=== Section Start ===
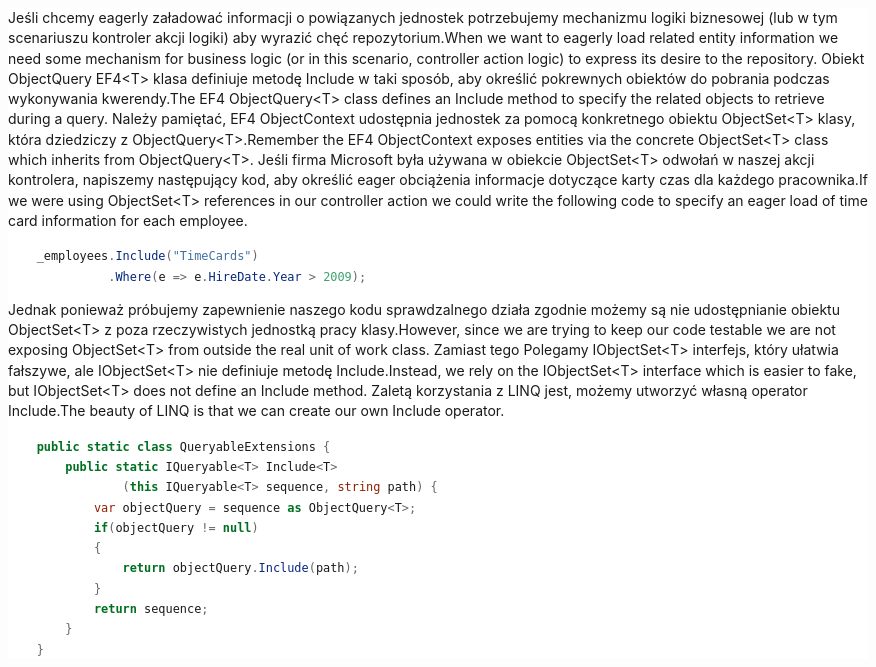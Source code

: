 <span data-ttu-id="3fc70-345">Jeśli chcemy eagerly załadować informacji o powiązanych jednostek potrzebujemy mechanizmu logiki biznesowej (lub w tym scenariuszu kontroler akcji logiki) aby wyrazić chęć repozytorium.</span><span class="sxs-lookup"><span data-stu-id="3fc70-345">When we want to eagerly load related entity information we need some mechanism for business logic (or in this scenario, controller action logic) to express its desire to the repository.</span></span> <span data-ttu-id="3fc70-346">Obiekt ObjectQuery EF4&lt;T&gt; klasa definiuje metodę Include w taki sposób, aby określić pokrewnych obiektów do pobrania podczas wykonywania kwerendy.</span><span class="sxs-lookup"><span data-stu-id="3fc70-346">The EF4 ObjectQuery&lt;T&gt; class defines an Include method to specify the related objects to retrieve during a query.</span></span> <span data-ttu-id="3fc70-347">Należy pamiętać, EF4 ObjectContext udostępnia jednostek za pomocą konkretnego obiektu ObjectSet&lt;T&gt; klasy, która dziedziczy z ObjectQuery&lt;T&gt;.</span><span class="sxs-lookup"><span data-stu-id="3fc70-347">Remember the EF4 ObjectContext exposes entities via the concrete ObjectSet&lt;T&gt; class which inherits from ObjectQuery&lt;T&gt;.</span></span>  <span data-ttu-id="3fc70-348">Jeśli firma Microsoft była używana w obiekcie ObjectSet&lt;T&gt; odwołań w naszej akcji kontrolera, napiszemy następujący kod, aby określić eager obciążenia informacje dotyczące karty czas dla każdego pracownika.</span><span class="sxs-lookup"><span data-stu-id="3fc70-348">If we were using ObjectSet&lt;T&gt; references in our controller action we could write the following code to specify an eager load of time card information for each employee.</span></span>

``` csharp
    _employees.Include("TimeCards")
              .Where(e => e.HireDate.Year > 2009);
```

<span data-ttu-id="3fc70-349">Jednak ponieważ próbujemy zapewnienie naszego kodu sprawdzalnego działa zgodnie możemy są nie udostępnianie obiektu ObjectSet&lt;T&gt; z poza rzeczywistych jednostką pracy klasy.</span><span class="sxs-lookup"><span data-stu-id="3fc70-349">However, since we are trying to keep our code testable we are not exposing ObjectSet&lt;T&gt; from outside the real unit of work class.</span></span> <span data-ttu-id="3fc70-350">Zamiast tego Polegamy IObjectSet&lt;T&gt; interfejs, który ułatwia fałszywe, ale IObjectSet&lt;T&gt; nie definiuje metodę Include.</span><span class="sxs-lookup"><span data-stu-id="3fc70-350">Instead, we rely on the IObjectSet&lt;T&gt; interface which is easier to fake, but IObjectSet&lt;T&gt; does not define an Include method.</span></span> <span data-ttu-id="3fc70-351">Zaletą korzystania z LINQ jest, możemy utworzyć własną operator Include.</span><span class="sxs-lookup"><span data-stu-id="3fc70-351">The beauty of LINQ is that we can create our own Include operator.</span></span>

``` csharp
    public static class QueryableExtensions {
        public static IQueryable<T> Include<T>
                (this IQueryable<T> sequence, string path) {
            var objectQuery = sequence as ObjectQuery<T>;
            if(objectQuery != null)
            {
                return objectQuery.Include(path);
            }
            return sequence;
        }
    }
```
=== Section End ===
Your answer should copy the listing word for word, with no pictures in it.

Source code

: <span data-ttu-id="3fc70-345">Jeśli chcemy eagerly załadować informacji o powiązanych jednostek potrzebujemy mechanizmu logiki biznesowej (lub w tym scenariuszu kontroler akcji logiki) aby wyrazić chęć repozytorium.</span><span class="sxs-lookup"><span data-stu-id="3fc70-345">When we want to eagerly load related entity information we need some mechanism for business logic (or in this scenario, controller action logic) to express its desire to the repository.</span></span> <span data-ttu-id="3fc70-346">Obiekt ObjectQuery EF4&lt;T&gt; klasa definiuje metodę Include w taki sposób, aby określić pokrewnych obiektów do pobrania podczas wykonywania kwerendy.</span><span class="sxs-lookup"><span data-stu-id="3fc70-346">The EF4 ObjectQuery&lt;T&gt; class defines an Include method to specify the related objects to retrieve during a query.</span></span> <span data-ttu-id="3fc70-347">Należy pamiętać, EF4 ObjectContext udostępnia jednostek za pomocą konkretnego obiektu ObjectSet&lt;T&gt; klasy, która dziedziczy z ObjectQuery&lt;T&gt;.</span><span class="sxs-lookup"><span data-stu-id="3fc70-347">Remember the EF4 ObjectContext exposes entities via the concrete ObjectSet&lt;T&gt; class which inherits from ObjectQuery&lt;T&gt;.</span></span>  <span data-ttu-id="3fc70-348">Jeśli firma Microsoft była używana w obiekcie ObjectSet&lt;T&gt; odwołań w naszej akcji kontrolera, napiszemy następujący kod, aby określić eager obciążenia informacje dotyczące karty czas dla każdego pracownika.</span><span class="sxs-lookup"><span data-stu-id="3fc70-348">If we were using ObjectSet&lt;T&gt; references in our controller action we could write the following code to specify an eager load of time card information for each employee.</span></span>

``` csharp
    _employees.Include("TimeCards")
              .Where(e => e.HireDate.Year > 2009);
```

<span data-ttu-id="3fc70-349">Jednak ponieważ próbujemy zapewnienie naszego kodu sprawdzalnego działa zgodnie możemy są nie udostępnianie obiektu ObjectSet&lt;T&gt; z poza rzeczywistych jednostką pracy klasy.</span><span class="sxs-lookup"><span data-stu-id="3fc70-349">However, since we are trying to keep our code testable we are not exposing ObjectSet&lt;T&gt; from outside the real unit of work class.</span></span> <span data-ttu-id="3fc70-350">Zamiast tego Polegamy IObjectSet&lt;T&gt; interfejs, który ułatwia fałszywe, ale IObjectSet&lt;T&gt; nie definiuje metodę Include.</span><span class="sxs-lookup"><span data-stu-id="3fc70-350">Instead, we rely on the IObjectSet&lt;T&gt; interface which is easier to fake, but IObjectSet&lt;T&gt; does not define an Include method.</span></span> <span data-ttu-id="3fc70-351">Zaletą korzystania z LINQ jest, możemy utworzyć własną operator Include.</span><span class="sxs-lookup"><span data-stu-id="3fc70-351">The beauty of LINQ is that we can create our own Include operator.</span></span>

``` csharp
    public static class QueryableExtensions {
        public static IQueryable<T> Include<T>
                (this IQueryable<T> sequence, string path) {
            var objectQuery = sequence as ObjectQuery<T>;
            if(objectQuery != null)
            {
                return objectQuery.Include(path);
            }
            return sequence;
        }
    }
```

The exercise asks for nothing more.